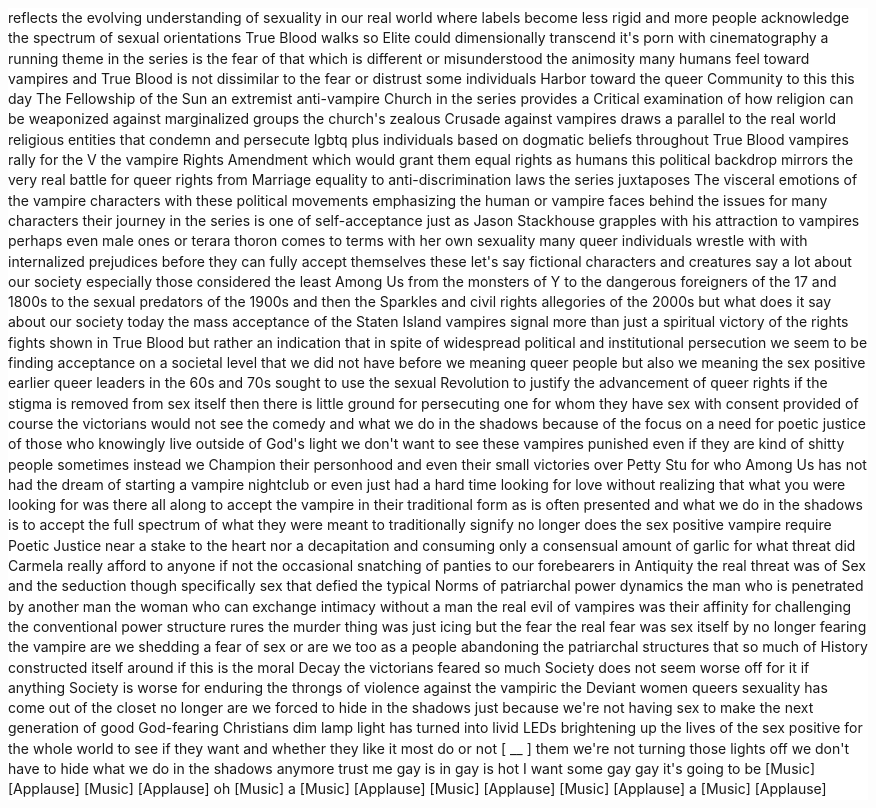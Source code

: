 reflects the evolving understanding of sexuality in our real world where labels
become less rigid and more people acknowledge the spectrum of sexual
orientations True Blood walks so Elite could dimensionally transcend it's porn
with cinematography a running theme in the series is the fear of that which is
different or misunderstood the animosity many humans feel toward vampires and
True Blood is not dissimilar to the fear or distrust some individuals Harbor
toward the queer Community to this this day The Fellowship of the Sun an
extremist anti-vampire Church in the series provides a Critical examination of
how religion can be weaponized against marginalized groups the church's zealous
Crusade against vampires draws a parallel to the real world religious entities
that condemn and persecute lgbtq plus individuals based on dogmatic beliefs
throughout True Blood vampires rally for the V the vampire Rights Amendment
which would grant them equal rights as humans this political backdrop mirrors
the very real battle for queer rights from Marriage equality to
anti-discrimination laws the series juxtaposes The visceral emotions of the
vampire characters with these political movements emphasizing the human or
vampire faces behind the issues for many characters their journey in the series
is one of self-acceptance just as Jason Stackhouse grapples with his attraction
to vampires perhaps even male ones or terara thoron comes to terms with her own
sexuality many queer individuals wrestle with with internalized prejudices
before they can fully accept themselves these let's say fictional characters and
creatures say a lot about our society especially those considered the least
Among Us from the monsters of Y to the dangerous foreigners of the 17 and 1800s
to the sexual predators of the 1900s and then the Sparkles and civil rights
allegories of the 2000s but what does it say about our society today the mass
acceptance of the Staten Island vampires signal more than just a spiritual
victory of the rights fights shown in True Blood but rather an indication that
in spite of widespread political and institutional persecution we seem to be
finding acceptance on a societal level that we did not have before we meaning
queer people but also we meaning the sex positive earlier queer leaders in the
60s and 70s sought to use the sexual Revolution to justify the advancement of
queer rights if the stigma is removed from sex itself then there is little
ground for persecuting one for whom they have sex with consent provided of
course the victorians would not see the comedy and what we do in the shadows
because of the focus on a need for poetic justice of those who knowingly live
outside of God's light we don't want to see these vampires punished even if they
are kind of shitty people sometimes instead we Champion their personhood and
even their small victories over Petty Stu for who Among Us has not had the dream
of starting a vampire nightclub or even just had a hard time looking for love
without realizing that what you were looking for was there all along to accept
the vampire in their traditional form as is often presented and what we do in
the shadows is to accept the full spectrum of what they were meant to
traditionally signify no longer does the sex positive vampire require Poetic
Justice near a stake to the heart nor a decapitation and consuming only a
consensual amount of garlic for what threat did Carmela really afford to anyone
if not the occasional snatching of panties to our forebearers in Antiquity the
real threat was of Sex and the seduction though specifically sex that defied the
typical Norms of patriarchal power dynamics the man who is penetrated by another
man the woman who can exchange intimacy without a man the real evil of vampires
was their affinity for challenging the conventional power structure rures the
murder thing was just icing but the fear the real fear was sex itself by no
longer fearing the vampire are we shedding a fear of sex or are we too as a
people abandoning the patriarchal structures that so much of History constructed
itself around if this is the moral Decay the victorians feared so much Society
does not seem worse off for it if anything Society is worse for enduring the
throngs of violence against the vampiric the Deviant women queers sexuality has
come out of the closet no longer are we forced to hide in the shadows just
because we're not having sex to make the next generation of good God-fearing
Christians dim lamp light has turned into livid LEDs brightening up the lives of
the sex positive for the whole world to see if they want and whether they like
it most do or not [ __ ] them we're not turning those lights off we don't have
to hide what we do in the shadows anymore trust me gay is in gay is hot I want
some gay gay it's going to be [Music] [Applause] [Music] [Applause] oh [Music] a
[Music] [Applause] [Music] [Applause] [Music] [Applause] a [Music] [Applause]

Prompt >>
Your task is to transcribe the line containing "murder thing was" and every line after it, through the last line of the data, exactly as written and with nothing more.

Solution to this task >>
murder thing was just icing but the fear the real fear was sex itself by no
longer fearing the vampire are we shedding a fear of sex or are we too as a
people abandoning the patriarchal structures that so much of History constructed
itself around if this is the moral Decay the victorians feared so much Society
does not seem worse off for it if anything Society is worse for enduring the
throngs of violence against the vampiric the Deviant women queers sexuality has
come out of the closet no longer are we forced to hide in the shadows just
because we're not having sex to make the next generation of good God-fearing
Christians dim lamp light has turned into livid LEDs brightening up the lives of
the sex positive for the whole world to see if they want and whether they like
it most do or not [ __ ] them we're not turning those lights off we don't have
to hide what we do in the shadows anymore trust me gay is in gay is hot I want
some gay gay it's going to be [Music] [Applause] [Music] [Applause] oh [Music] a
[Music] [Applause] [Music] [Applause] [Music] [Applause] a [Music] [Applause]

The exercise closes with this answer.